Dara, ustasının daha kahvaltı bile yapmadığını, kesin bir derdi olduğunu düşünerek fırladı atölyeden. Ekmek alıp döndüğünde, ustasının uyuduğu yerden doğrulduğunu ve taburenin üstünde duran bir bardak çayı gördü. Dara, soğumasın diye koştura koştura getirdiği ekmeği uzattı ustasına. – Bu, sadece Dara’ya ait bir özellik değildi. Salınarak gidebileceği fırına hızlı adımlarla gitmek, ustasının ekmeği sıcak yemesi için koşturmak, çıraklığın kanununda vardı.- Nefes nefese kalmıştı.
– Otur karşıma.
Dara’nın uzattığı ekmeği alıp bir parça kopardı Miyas Usta. Bir yudum çay, küçük bir lokma ekmek alıp konuşmaya başladı tekrar.
– Atölyeyi kapatıyorum.
Bu cümleye herhangi bir anlam veremeyen Dara, ustasının sözlerine devam etmesini bekledi.

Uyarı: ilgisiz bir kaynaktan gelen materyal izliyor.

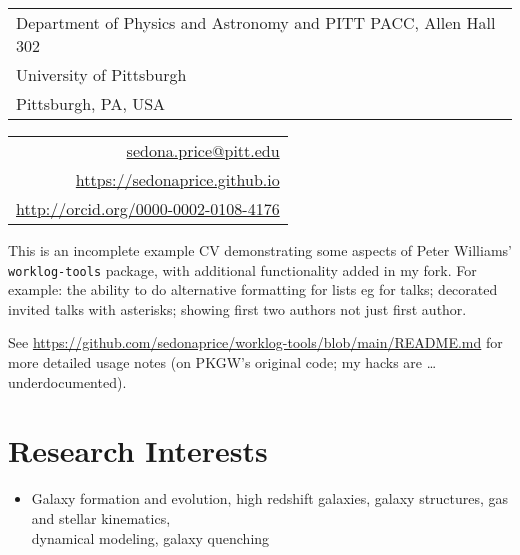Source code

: \documentclass[line,10pt]{article}
\makeatletter
\def\sectionfont{\fontsize{11pt}{0pt}\bf}
\newlength{\mainindent} \setlength{\mainindent}{15pt}
\newcommand{\myemail}{sedona.price@pitt.edu}
\newcommand{\mypostlineone}{Department of Physics and Astronomy and PITT PACC, Allen Hall 302}
\newcommand{\mypostlinetwo}{University of Pittsburgh}
\newcommand{\mypostlinethree}{Pittsburgh, PA, USA}
\newcommand{\mysite}{https://sedonaprice.github.io}
\newcommand{\myorcid}{http://orcid.org/0000-0002-0108-4176}
\let\origsection\section
\renewcommand\section{\starsection}
\newcommand\starsection[1]
{\sectionprelude\origsection*{\sectionfont#1}\sectionpostlude}
\newcommand\sectionprelude{%
  \vspace{\sectionskip}
}
\newcommand\sectionpostlude{%
  \vspace{\sectionafterskip}
}
\makeatother
\begin{document}
\begin{minipage}{\textwidth}
  \vglue -10pt
  \hspace{-8.5pt}
    \begin{tabular}{l}    
        \mypostlineone\\
        \mypostlinetwo\\
        \mypostlinethree
    \end{tabular}
    \hfill \hspace{12pt} 
    \begin{tabular}{r}
        \href{mailto:\myemail}{\myemail}\\
        \url{\mysite}\\
        \url{\myorcid}
    \end{tabular}
  \end{minipage}



\thispagestyle{firststyle}


\vspace{12pt}

This is an incomplete example CV demonstrating some aspects of 
Peter Williams' \texttt{worklog-tools} package, with 
additional functionality added in my fork.
For example: 
the ability to do alternative formatting for lists eg for talks; 
decorated invited talks with asterisks; showing first two authors not just 
first author.  


\vspace{2pt} 
See \url{https://github.com/sedonaprice/worklog-tools/blob/main/README.md} 
for more detailed usage notes (on PKGW's original code; my hacks are \ldots
underdocumented).

\section{Research Interests}

\begin{itemize}[label={}, leftmargin=\mainindent]
  \item Galaxy formation and evolution,  high redshift galaxies, galaxy structures,  
  gas and stellar kinematics, \\
  dynamical modeling, galaxy quenching
\end{itemize}
\end{document}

– Benim sana öğrettiklerim artık bu meslek için önemsiz şeyler. Marangoz dediğin masa sandalye yapar, kapı yapar, pencere yapar, dolar yapar… Artık kimse bizden beklemiyor bunu. Fabrika işi olmuş her şey. Fabrikadan mağazaya, mağazadan evlere… Bir masanın ayağı kırılacak, bir dolabın rafları çökecek de bize işleri düşecek. Senin anlayacağın bizler tamirci olduk. Ahşap tamircisi…
Dara anlıyordu. Küçük yaşına rağmen o da biliyordu bu söylenenleri. Ustası haklıydı. Onun için iş bulmak da çok zor olmazdı. Daha büyük bir atölyede ya da fabrikada çalışabilirdi. Mesleğin yeniliklerini çağın modasına uygun bir şekilde öğrenebilirdi böylece. Ustasının aldığı bu karar onun hayatı için belki de çok faydalıydı. Ama yine de buruktu içi. Ustasının gözlerine bakamıyordu. Elindeki lokmayı ağzına götürmeyip sıkan Miyas Ustayı ağlarken –sesindeki titremeden ağladığını düşünüyordu- görmek istemiyordu. Miyas Ustaya ağlarken görünmek de istemiyordu. O yüzden bu konuşma bir an önce son bulmalıydı.
– Hakkını helal et usta.
Ayaklanmıştı. Sanki yıllardır azad edilmeyi bekleyen bir köle gibi hızlı davranmıştı. Miyas usta bu çabukluğa hiç aldırmadı. Ahşap kokusuyla baş başa kalmak istiyordu zaten. Dara’nın yüzüne bakmadı. Onu ağlarken –sesindeki titremeden ağladığını düşünüyordu- görmek istemiyordu. Dara’ya ağlarken görünmek de istemiyordu. O yüzden bu sahne bir an önce son bulmalıydı. Elini uzattı;
– Helal olsun, sen de helal et. Haftalığını uğrar evine bırakırım.
Dara son cümleyi beklemeden ustasının eline uzandı. İşte o anda, saklamaya çalıştığı gözyaşları ustasının elini ıslattı. Ustasının elindeki ıslaklık ve atölyedeki ahşap kokusu geride kalmıştı sokağa çıktığında. Gözlerindeki nem, yerinde duruyordu.